Disabled and visually impaired voters currently have a number of options when it comes to casting their vote, with Electoral Commission guidance stating that polling stations must take proactive steps to ensure these groups are not at a disadvantage. For example, voters may request assistance from the Presiding Officer at the polling station to help mark the ballot paper on their behalf or bring a family member to help them vote, both of which clearly eliminate their right to secrecy. Proxy and postal voting are other options and rely on individuals having a trusted friend or family member who can cast their vote - again, voters must forfeit their right to privacy and secrecy with either of these options.
Tactile voting devices enabling visually impaired voters to mark their ballot paper in secret are a step forward, as well as the provision of large-print versions of ballot papers for reference before casting a vote. But let's not forget that most of these options rely on voters having access to polling stations, which we know is not always the case. Indeed, just last year there was a well publicised example of a wheelchair user being unable to access his local polling station. In this instance, the Presiding Officer proceeded to offer the voter the option of completing his ballot paper in a public street - his voting rights were almost completely eradicated on the basis of his disability.
Technology holds the key to enabling those with disabilities and visual impairment to vote privately, securely and independently - in other words, to participate in the electoral process on equal terms. Indeed, the option of casting a secure and private vote using either online or telephone voting technology has been available for some time and utilised by governments around the world. So perhaps rather than asking 'when' the UK is going to provide citizens with disabilities the option of alternative voting channels, the question should be why these groups, and indeed all voters, don´t have access to secure and private voting already?
Voting technology can play a key role in ensuring everyone can cast a secure and unassisted vote, as well addressing typical problems such as votes being invalidated by unintended marks on the ballot paper and voters not having access, for whatever reason, to a polling station. Online voting, for example, uses encryption so voters can transmit their ballot papers over the internet, and from the privacy of their own home if they wish, privately and securely. Similarly, for those who can and want to attend a polling station on Election Day, online voting using PCs, tablets or smart devices can be utilised on location and adapted for the specific needs of disabled or visually impaired voters, from screen readers to sip and puff devices. The options go very far beyond rudimentary tactile voting devices and large-print ballot papers.

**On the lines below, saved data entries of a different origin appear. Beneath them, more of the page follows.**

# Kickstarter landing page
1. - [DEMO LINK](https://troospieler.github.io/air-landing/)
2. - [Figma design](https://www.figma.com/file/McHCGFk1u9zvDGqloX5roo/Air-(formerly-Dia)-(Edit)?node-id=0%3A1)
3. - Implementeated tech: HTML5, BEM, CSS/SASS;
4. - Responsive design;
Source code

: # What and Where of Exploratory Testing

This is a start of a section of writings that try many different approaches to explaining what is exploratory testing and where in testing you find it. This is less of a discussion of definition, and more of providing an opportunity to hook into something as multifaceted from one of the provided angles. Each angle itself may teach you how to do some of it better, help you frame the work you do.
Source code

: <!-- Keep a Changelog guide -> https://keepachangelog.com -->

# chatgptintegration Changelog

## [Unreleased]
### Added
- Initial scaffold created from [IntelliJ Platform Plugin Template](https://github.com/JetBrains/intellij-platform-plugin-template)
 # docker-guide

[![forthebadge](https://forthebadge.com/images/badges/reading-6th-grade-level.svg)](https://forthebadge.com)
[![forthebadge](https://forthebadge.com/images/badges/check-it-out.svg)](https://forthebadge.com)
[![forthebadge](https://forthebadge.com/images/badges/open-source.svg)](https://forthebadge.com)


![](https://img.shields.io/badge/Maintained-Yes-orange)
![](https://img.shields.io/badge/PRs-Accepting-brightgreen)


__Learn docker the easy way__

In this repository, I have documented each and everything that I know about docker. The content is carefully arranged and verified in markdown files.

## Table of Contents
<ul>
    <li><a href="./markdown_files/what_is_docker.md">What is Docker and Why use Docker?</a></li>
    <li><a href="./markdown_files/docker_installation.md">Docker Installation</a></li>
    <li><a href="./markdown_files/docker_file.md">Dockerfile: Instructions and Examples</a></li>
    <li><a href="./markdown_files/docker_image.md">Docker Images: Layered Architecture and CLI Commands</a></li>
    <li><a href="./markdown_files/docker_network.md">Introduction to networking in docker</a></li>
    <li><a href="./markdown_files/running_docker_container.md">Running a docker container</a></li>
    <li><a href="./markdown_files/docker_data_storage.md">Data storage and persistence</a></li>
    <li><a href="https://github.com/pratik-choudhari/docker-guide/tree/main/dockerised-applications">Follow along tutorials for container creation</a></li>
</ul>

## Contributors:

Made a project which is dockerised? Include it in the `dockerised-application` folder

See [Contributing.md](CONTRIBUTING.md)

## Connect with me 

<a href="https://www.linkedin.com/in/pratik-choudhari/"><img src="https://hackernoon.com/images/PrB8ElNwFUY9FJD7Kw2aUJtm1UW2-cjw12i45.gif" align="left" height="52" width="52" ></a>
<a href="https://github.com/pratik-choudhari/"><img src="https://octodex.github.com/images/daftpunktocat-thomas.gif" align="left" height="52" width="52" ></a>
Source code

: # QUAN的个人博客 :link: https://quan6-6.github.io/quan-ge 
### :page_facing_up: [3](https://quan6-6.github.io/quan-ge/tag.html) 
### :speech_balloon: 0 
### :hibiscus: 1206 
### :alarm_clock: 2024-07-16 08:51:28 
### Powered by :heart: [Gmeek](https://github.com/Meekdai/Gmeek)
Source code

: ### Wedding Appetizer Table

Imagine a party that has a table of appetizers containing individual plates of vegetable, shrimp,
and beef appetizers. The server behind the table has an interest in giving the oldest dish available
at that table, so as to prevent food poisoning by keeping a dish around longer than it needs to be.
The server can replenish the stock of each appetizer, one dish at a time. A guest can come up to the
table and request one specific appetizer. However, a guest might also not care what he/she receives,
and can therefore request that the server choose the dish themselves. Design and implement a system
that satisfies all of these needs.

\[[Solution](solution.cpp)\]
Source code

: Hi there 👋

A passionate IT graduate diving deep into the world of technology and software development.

Similarly, telephone voting utilising both voice and telephone keypad options offer voters with limited mobility the choice of a private vote in their home or at a polling station. This technology makes voting extremely easy but more importantly is an excellent alternative for absentee voters, improving their voting experience without having to give up their right to a private and secure vote. It also ensures there are options available for voters who might have minimal internet coverage, if they live in a remote area, for example, or perhaps no computer access at all.
In his recent memoirs, Australia's former Disability Discrimination Commissioner Graeme Innes, who is also blind, described electronic voting as 'a way to provide me with a secret ballot which I haven't had for most of my life'. With so many proven cost, efficiency and accessibility benefits to using online and telephone voting alongside traditional voting methods, isn't it about time the UK Government made this technology available?